++++ RECORDS SHOWN ++++
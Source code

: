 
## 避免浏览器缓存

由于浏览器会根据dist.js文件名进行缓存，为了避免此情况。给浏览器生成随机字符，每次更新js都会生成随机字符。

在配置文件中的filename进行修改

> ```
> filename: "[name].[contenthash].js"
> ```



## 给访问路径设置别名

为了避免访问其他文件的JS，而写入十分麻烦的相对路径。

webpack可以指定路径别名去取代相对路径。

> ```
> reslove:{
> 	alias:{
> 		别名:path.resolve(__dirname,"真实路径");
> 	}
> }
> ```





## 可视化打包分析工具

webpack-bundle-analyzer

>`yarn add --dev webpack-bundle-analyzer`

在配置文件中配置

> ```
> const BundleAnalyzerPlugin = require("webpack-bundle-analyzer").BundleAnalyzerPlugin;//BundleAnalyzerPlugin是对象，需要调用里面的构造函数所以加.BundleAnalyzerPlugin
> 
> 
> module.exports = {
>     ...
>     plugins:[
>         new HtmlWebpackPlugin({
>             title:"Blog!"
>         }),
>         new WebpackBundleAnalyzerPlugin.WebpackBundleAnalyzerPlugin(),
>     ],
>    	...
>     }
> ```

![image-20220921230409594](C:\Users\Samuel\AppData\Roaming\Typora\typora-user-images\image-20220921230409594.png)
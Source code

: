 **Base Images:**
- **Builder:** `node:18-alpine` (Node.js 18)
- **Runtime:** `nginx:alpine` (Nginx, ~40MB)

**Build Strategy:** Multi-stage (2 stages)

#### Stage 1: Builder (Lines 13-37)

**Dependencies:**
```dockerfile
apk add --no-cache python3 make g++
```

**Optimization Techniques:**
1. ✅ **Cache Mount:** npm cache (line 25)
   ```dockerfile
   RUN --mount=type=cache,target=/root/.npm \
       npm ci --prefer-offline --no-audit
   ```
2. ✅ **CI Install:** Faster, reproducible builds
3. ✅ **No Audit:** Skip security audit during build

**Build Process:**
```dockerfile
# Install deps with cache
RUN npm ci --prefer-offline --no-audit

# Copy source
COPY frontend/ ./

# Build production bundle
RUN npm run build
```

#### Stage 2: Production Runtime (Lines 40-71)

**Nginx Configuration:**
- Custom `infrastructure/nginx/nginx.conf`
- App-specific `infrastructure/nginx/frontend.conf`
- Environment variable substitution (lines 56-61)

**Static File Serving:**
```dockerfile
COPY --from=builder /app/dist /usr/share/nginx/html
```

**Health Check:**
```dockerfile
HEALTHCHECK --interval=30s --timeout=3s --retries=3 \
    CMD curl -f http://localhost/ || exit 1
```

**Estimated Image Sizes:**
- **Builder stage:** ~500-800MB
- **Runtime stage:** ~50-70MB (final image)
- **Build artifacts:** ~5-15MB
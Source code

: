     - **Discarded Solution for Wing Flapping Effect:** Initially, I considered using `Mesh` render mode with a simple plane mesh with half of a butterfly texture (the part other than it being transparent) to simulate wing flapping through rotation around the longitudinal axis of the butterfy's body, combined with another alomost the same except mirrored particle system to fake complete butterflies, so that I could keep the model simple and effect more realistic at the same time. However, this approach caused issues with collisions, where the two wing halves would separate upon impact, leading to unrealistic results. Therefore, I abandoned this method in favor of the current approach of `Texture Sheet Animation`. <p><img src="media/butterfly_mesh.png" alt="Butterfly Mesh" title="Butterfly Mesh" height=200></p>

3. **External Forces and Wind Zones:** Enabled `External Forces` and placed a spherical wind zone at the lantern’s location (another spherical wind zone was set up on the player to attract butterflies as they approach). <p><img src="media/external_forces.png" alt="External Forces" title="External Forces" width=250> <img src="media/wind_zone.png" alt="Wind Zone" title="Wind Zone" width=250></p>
++++
TASK DETAILS: From the listing, copy each line containing the word "cache".

WRITTEN ANSWER:
apk add --no-cache python3 make g++
1. ✅ **Cache Mount:** npm cache (line 25)
   RUN --mount=type=cache,target=/root/.npm \
# Install deps with cache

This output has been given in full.